Plain-text document sources

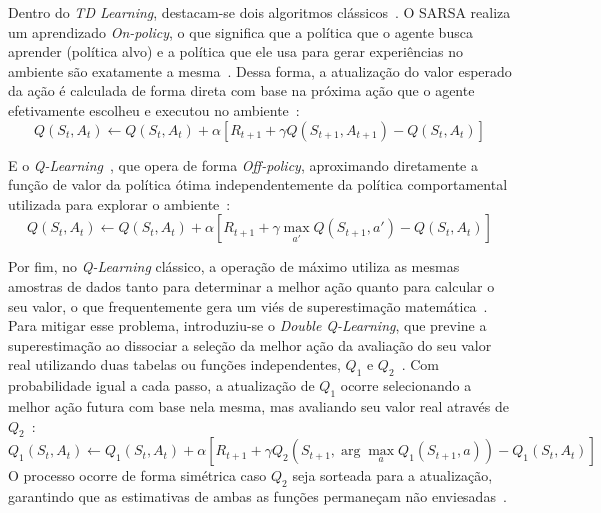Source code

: 
Dentro do \textit{TD Learning}, destacam-se dois algoritmos clássicos~\cite{sutton2018}. O \gls{SARSA} realiza um aprendizado \textit{On-policy}, o que significa que a política que o agente busca aprender (política alvo) e a política que ele usa para gerar experiências no ambiente são exatamente a mesma~\cite{hu2024, sutton2018}. Dessa forma, a atualização do valor esperado da ação é calculada de forma direta com base na próxima ação que o agente efetivamente escolheu e executou no ambiente~\cite{sutton2018}:
\begin{equation}
    Q(S_t, A_t) \leftarrow Q(S_t, A_t) + \alpha \left[ R_{t+1} + \gamma Q(S_{t+1}, A_{t+1}) - Q(S_t, A_t) \right]
\end{equation}

E o \textit{\textit{Q-Learning}}~\cite{watkins1992}, que opera de forma \textit{Off-policy}, aproximando diretamente a função de valor da política ótima independentemente da política comportamental utilizada para explorar o ambiente~\cite{hu2024, sutton2018}:
\begin{equation}
    Q(S_t, A_t) \leftarrow Q(S_t, A_t) + \alpha \left[ R_{t+1} + \gamma \max_{a'} Q(S_{t+1}, a') - Q(S_t, A_t) \right]
\end{equation}

Por fim, no \textit{\textit{Q-Learning}} clássico, a operação de máximo utiliza as mesmas amostras de dados tanto para determinar a melhor ação quanto para calcular o seu valor, o que frequentemente gera um viés de superestimação matemática~\cite{sutton2018, hu2024}. Para mitigar esse problema, introduziu-se o \textit{Double Q-Learning}, que previne a superestimação ao dissociar a seleção da melhor ação da avaliação do seu valor real utilizando duas tabelas ou funções independentes, $Q_1$ e $Q_2$~\cite{hasselt2010double, hu2024}. Com probabilidade igual a cada passo, a atualização de $Q_1$ ocorre selecionando a melhor ação futura com base nela mesma, mas avaliando seu valor real através de $Q_2$~\cite{sutton2018}:
\begin{equation}
    Q_1(S_t, A_t) \leftarrow Q_1(S_t, A_t) + \alpha \left[ R_{t+1} + \gamma Q_2(S_{t+1}, \arg\max_{a} Q_1(S_{t+1}, a)) - Q_1(S_t, A_t) \right]
\end{equation}
O processo ocorre de forma simétrica caso $Q_2$ seja sorteada para a atualização, garantindo que as estimativas de ambas as funções permaneçam não enviesadas~\cite{sutton2018}.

What needs to be done — Write out, exactly as shown, only the lines running from the one that contains "que opera de" to the last line above.

Solution to the exercise —
E o \textit{\textit{Q-Learning}}~\cite{watkins1992}, que opera de forma \textit{Off-policy}, aproximando diretamente a função de valor da política ótima independentemente da política comportamental utilizada para explorar o ambiente~\cite{hu2024, sutton2018}:
\begin{equation}
    Q(S_t, A_t) \leftarrow Q(S_t, A_t) + \alpha \left[ R_{t+1} + \gamma \max_{a'} Q(S_{t+1}, a') - Q(S_t, A_t) \right]
\end{equation}

Por fim, no \textit{\textit{Q-Learning}} clássico, a operação de máximo utiliza as mesmas amostras de dados tanto para determinar a melhor ação quanto para calcular o seu valor, o que frequentemente gera um viés de superestimação matemática~\cite{sutton2018, hu2024}. Para mitigar esse problema, introduziu-se o \textit{Double Q-Learning}, que previne a superestimação ao dissociar a seleção da melhor ação da avaliação do seu valor real utilizando duas tabelas ou funções independentes, $Q_1$ e $Q_2$~\cite{hasselt2010double, hu2024}. Com probabilidade igual a cada passo, a atualização de $Q_1$ ocorre selecionando a melhor ação futura com base nela mesma, mas avaliando seu valor real através de $Q_2$~\cite{sutton2018}:
\begin{equation}
    Q_1(S_t, A_t) \leftarrow Q_1(S_t, A_t) + \alpha \left[ R_{t+1} + \gamma Q_2(S_{t+1}, \arg\max_{a} Q_1(S_{t+1}, a)) - Q_1(S_t, A_t) \right]
\end{equation}
O processo ocorre de forma simétrica caso $Q_2$ seja sorteada para a atualização, garantindo que as estimativas de ambas as funções permaneçam não enviesadas~\cite{sutton2018}.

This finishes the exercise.